• [WORK REQUEST]
Go through the entries below and pick out every line with "username".

BEGIN SUPPLIED MATERIAL

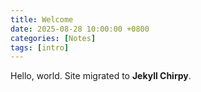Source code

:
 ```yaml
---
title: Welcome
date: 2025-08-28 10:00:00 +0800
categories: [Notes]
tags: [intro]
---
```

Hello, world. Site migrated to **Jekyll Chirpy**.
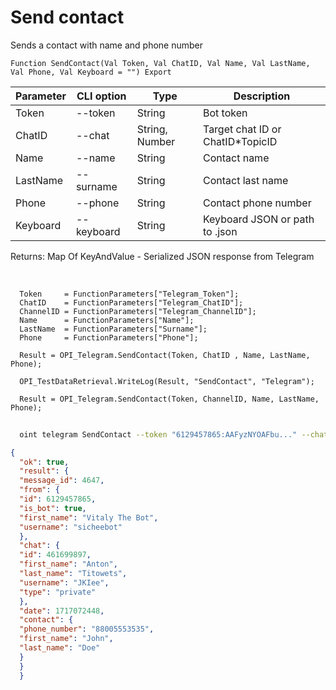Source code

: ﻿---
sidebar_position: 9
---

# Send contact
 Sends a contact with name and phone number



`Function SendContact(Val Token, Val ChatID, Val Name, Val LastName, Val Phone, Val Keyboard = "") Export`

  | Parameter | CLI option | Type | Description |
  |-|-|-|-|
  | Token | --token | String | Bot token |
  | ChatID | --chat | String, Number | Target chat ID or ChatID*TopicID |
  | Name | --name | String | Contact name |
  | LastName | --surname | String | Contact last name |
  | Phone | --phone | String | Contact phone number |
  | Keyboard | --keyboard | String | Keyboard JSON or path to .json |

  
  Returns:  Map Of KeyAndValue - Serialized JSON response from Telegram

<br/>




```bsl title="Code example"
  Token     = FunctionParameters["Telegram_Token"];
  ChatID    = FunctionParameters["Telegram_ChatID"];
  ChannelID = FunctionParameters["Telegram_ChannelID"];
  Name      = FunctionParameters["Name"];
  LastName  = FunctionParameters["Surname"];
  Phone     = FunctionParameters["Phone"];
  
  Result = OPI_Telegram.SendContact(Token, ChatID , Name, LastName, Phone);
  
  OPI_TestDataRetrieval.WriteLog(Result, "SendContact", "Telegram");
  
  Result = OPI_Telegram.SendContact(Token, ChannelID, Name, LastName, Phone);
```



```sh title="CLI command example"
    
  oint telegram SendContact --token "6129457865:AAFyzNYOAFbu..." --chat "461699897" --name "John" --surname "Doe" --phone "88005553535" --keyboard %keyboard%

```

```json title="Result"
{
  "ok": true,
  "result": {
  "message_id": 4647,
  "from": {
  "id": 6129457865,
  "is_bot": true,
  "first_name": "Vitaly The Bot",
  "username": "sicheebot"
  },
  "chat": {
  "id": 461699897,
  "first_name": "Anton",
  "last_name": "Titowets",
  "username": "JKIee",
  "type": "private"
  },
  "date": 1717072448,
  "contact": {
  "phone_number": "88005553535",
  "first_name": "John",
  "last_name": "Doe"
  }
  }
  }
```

END SUPPLIED MATERIAL
BEGIN SUPPLIED MATERIAL

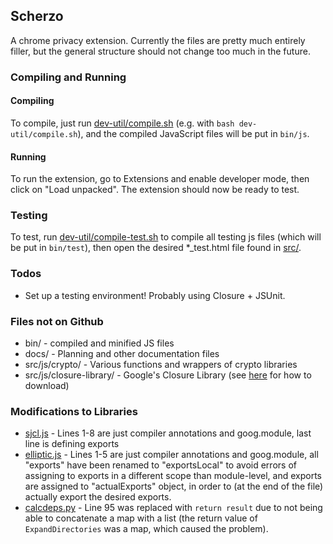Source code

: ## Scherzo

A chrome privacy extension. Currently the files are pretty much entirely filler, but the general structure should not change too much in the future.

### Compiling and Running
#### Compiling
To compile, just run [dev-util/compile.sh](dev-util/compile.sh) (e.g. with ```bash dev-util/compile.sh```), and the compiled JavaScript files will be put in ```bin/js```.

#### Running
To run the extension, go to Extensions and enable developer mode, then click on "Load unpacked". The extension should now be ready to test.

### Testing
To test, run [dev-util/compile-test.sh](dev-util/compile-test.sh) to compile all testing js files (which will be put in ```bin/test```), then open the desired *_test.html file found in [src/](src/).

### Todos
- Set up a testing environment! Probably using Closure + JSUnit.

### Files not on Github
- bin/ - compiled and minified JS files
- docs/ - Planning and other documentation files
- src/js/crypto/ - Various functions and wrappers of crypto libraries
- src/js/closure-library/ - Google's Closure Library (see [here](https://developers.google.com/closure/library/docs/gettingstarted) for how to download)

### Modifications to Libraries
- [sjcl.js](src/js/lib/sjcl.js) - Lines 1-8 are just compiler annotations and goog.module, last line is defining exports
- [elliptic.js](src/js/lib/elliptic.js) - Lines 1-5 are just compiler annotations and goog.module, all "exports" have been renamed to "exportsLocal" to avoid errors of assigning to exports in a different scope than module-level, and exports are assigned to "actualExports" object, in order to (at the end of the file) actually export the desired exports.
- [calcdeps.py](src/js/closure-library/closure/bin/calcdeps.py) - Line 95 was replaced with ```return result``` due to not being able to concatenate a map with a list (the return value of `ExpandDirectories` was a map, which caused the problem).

END SUPPLIED MATERIAL
BEGIN SUPPLIED MATERIAL

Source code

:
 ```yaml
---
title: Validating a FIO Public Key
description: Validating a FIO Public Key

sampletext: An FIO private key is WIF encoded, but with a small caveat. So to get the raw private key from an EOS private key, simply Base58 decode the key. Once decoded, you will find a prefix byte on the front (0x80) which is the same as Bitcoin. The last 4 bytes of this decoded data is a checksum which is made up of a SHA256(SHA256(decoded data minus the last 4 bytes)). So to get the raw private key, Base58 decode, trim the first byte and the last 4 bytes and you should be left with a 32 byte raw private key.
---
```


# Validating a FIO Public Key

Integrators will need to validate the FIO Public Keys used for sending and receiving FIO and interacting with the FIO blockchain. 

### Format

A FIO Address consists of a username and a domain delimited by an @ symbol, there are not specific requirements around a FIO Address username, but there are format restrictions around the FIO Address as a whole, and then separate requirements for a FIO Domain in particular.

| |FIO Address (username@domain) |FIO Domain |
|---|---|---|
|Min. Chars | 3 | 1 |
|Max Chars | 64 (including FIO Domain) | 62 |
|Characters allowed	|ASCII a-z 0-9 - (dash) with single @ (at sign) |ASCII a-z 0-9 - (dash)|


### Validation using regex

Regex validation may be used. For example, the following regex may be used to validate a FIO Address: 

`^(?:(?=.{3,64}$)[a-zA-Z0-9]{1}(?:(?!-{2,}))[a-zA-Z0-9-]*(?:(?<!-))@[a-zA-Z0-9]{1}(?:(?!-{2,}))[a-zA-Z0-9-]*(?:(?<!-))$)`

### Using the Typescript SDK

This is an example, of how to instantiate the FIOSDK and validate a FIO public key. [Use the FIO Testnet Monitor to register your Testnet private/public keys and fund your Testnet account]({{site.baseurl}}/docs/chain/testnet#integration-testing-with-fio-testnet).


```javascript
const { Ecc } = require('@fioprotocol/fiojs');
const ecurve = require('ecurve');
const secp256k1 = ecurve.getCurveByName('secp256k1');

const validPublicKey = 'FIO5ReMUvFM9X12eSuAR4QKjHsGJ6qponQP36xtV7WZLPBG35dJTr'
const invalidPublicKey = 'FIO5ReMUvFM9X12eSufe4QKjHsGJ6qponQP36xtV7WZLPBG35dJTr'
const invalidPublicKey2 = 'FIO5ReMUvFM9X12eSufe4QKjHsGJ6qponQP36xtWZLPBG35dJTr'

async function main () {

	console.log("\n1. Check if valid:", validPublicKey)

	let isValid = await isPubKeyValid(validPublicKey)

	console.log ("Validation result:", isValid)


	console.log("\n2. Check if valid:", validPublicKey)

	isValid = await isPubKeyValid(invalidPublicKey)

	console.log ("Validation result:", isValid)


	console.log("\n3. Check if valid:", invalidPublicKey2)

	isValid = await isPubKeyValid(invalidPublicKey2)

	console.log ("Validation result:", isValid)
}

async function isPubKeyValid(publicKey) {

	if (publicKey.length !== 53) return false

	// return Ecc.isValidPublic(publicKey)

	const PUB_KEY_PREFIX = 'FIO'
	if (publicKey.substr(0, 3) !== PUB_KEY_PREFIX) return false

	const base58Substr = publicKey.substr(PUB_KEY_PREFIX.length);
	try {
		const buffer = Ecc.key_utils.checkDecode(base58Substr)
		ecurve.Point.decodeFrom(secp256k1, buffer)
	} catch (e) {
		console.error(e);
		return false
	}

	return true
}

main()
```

END SUPPLIED MATERIAL

• [PROBLEM SOLUTION]
  "username": "sicheebot"
  "username": "JKIee",
A FIO Address consists of a username and a domain delimited by an @ symbol, there are not specific requirements around a FIO Address username, but there are format restrictions around the FIO Address as a whole, and then separate requirements for a FIO Domain in particular.
| |FIO Address (username@domain) |FIO Domain |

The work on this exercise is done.